Reading compressed file and its conversion to numbers.

H

Henry Lenzi

Hi All --

I have some questions related to text compression and fonts.
If I use a shell, like this

$ gzip < f1.txt > TEST1

and the read the file

$ cat TEST1

It apears like this (ANSI extended charset -hope you can see this):

;Â0D??åð?(?HV,ëàQ*DAqÿSôæÍ\±Ì1|"ßs
AT=yy?¸Ô|Á;®e©¨ÂèØ®°\ æÝTÏ*¹µ¨¯fÊÑhFÖŻܡR$ÚºïÛY½=ãå9ñöa»Û¯«+R %(Óc NEzýmUl ~{EöÎýñ§É$

Great! I wanted that! But if I try to use zip with perl:

#!/usr/bin/perl
use warnings;
use strict;


my $source = shift @ARGV;
#my $destination = shift @ARGV;

open IN, $source;
#open OUT, "|gzip > $destination";
open OUT, "|gzip > ./TEST";
close IN;
close OUT;

then I can't cat the file. Nothing appears, because it's compressed.
I can do it with the shell, but can't do with perl.
Why is that?
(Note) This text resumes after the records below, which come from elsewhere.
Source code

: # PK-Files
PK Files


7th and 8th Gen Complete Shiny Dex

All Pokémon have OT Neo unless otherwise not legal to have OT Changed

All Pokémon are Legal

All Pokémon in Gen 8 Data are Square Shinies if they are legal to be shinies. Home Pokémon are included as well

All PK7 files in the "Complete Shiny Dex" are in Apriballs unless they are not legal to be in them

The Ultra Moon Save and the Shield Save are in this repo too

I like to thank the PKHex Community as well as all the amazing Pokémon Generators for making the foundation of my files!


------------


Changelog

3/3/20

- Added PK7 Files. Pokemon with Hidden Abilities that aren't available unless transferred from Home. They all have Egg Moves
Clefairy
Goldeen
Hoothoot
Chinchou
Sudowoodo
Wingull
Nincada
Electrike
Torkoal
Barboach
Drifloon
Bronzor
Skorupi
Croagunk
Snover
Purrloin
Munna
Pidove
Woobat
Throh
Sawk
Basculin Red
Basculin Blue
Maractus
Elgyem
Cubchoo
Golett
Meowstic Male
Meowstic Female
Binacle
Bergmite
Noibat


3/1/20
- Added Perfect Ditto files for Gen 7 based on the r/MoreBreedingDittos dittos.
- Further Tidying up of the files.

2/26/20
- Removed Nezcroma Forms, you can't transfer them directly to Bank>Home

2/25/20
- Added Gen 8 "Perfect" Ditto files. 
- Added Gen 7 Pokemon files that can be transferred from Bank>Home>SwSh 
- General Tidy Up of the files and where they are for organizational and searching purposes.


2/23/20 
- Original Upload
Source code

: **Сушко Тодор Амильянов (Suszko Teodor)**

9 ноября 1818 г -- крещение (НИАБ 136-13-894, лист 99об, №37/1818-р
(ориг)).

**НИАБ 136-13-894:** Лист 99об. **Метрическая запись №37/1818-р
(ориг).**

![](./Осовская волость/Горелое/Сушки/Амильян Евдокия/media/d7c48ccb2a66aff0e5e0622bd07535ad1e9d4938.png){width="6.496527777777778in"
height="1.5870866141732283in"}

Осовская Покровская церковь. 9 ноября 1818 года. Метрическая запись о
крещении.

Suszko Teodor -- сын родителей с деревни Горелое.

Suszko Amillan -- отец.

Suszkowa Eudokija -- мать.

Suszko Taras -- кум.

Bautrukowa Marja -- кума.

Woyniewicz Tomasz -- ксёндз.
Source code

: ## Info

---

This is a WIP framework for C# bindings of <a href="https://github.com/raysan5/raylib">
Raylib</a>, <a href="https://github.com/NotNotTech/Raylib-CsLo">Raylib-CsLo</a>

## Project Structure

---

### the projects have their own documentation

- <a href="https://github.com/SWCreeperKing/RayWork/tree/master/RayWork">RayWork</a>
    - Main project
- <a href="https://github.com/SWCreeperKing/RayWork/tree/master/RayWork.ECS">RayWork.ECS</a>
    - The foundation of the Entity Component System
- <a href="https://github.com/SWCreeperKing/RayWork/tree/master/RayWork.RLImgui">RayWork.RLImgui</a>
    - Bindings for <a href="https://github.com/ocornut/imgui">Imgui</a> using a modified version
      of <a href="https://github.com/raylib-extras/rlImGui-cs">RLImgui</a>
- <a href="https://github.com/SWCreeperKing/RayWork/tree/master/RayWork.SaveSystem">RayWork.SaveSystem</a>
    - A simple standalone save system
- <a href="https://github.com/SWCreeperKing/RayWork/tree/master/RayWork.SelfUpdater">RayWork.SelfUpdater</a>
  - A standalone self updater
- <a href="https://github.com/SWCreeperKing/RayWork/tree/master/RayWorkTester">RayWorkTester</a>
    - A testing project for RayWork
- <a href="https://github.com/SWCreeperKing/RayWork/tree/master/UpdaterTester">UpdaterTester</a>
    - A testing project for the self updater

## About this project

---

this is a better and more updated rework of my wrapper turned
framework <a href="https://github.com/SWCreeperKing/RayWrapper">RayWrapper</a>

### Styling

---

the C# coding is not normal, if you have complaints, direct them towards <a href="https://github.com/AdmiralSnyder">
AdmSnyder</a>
What must I do?

2) Regarding the compressed string:

;Â0D??åð?(?HV,ëàQ*DAqÿSôæÍ\±Ì1|"ßs
AT=yy?¸Ô|Á;®e©¨ÂèØ®°\ æÝTÏ*¹µ¨¯fÊÑhFÖŻܡR$ÚºïÛY½=ãå9ñöa»Û¯«+R %(Óc NEzýmUl ~{EöÎýñ§É$

Is there a way to read it and obtain the ANSI extended charset hexadecimal _numbers_?
For instance, the above line would display:

3B C2 4F etc...

I have attempted this:

#!/usr/bin/perl
use warnings;
use strict;
use utf8;

my $source = shift @ARGV;
my $destination = shift @ARGV;

open (IN, "< $source");

my @array = unpack("C*", $source);

print "@array,\n";

close IN;

but the result is that it won't read the _content_ of the file.

$ perl prog.pl TEST1
84 69 83 84 49,

What is the issue here?

Any help is greatly appreciated.

Henry
 
J

jl_post

Henry said:
But if I try to use zip with perl:

#!/usr/bin/perl
use warnings;
use strict;


my $source = shift @ARGV;
#my $destination = shift @ARGV;

open IN, $source;
#open OUT, "|gzip > $destination";
open OUT, "|gzip > ./TEST";
close IN;
close OUT;


Is this your whole program? If so, you're not sending anything to the
OUT filehandle. Therefore, I'd be surprised if anything at all gets
written to ./TEST .

Try adding the line "print OUT <IN>;" before your close() statements
and see if that fixes anything.

Another tip: Try adding " or die $!;" after your open() statements in
case they are the reason your program isn't doing what you'd expect.
 
J

jl_post

Henry said:
Is there a way to read it and obtain the ANSI extended
charset hexadecimal _numbers_?
For instance, the above line would display:

3B C2 4F etc...

I have attempted this:

#!/usr/bin/perl
use warnings;
use strict;
use utf8;

my $source = shift @ARGV;
my $destination = shift @ARGV;

open (IN, "< $source");

my @array = unpack("C*", $source);

print "@array,\n";

close IN;

but the result is that it won't read the _content_ of the file.

$ perl prog.pl TEST1
84 69 83 84 49,

What is the issue here?


Dear Henry,

Your unpack statement unpacks the text in the variable $source,
which was taken from @ARGV array (so in your case, $source contains
"TEST1"). Therefore, the ASCII values for 'T', 'E', 'S', 'T', and '1'
were printed.

Try changing the following two lines from:

code> my @array = unpack("C*", $source);
code> print "@array,\n";

to:

code> my $fileContents = join('', <IN>);
code> my $hex = unpack("H*", $fileContents);
code> print "$hex\n";

and see if that fixes things.

Happy Perling!

-- Jean-Luc
 
J

jl_post

Henry said:
Some considerations:

1)
What did the trick was passing the array reference to unpack, in:

my $data_r = \@data;

my $hex = unpack("H*", $data_r);

From what I read in the Camel book, there wasn't a way to do it
_without_ passing a reference, because all has to be put into a
string. Right?

No -- you don't want to pass in a reference! You're right in saying
that it all has to be put in a string -- so you should join the array
into one long string with a line like:

my $dataString = join('', @data);

Then you can get the hex value with:

my $hex = unpack("H*", $dataString);

If you pass a reference in (which is what you did), the reference
will get converted to a string -- but not the one you want.

Try this code:

print 'String value of \@data: "', \@data, "\"\n";

What you'll see as output is something like this:

String value of \@data: "ARRAY(0x1a4deec)"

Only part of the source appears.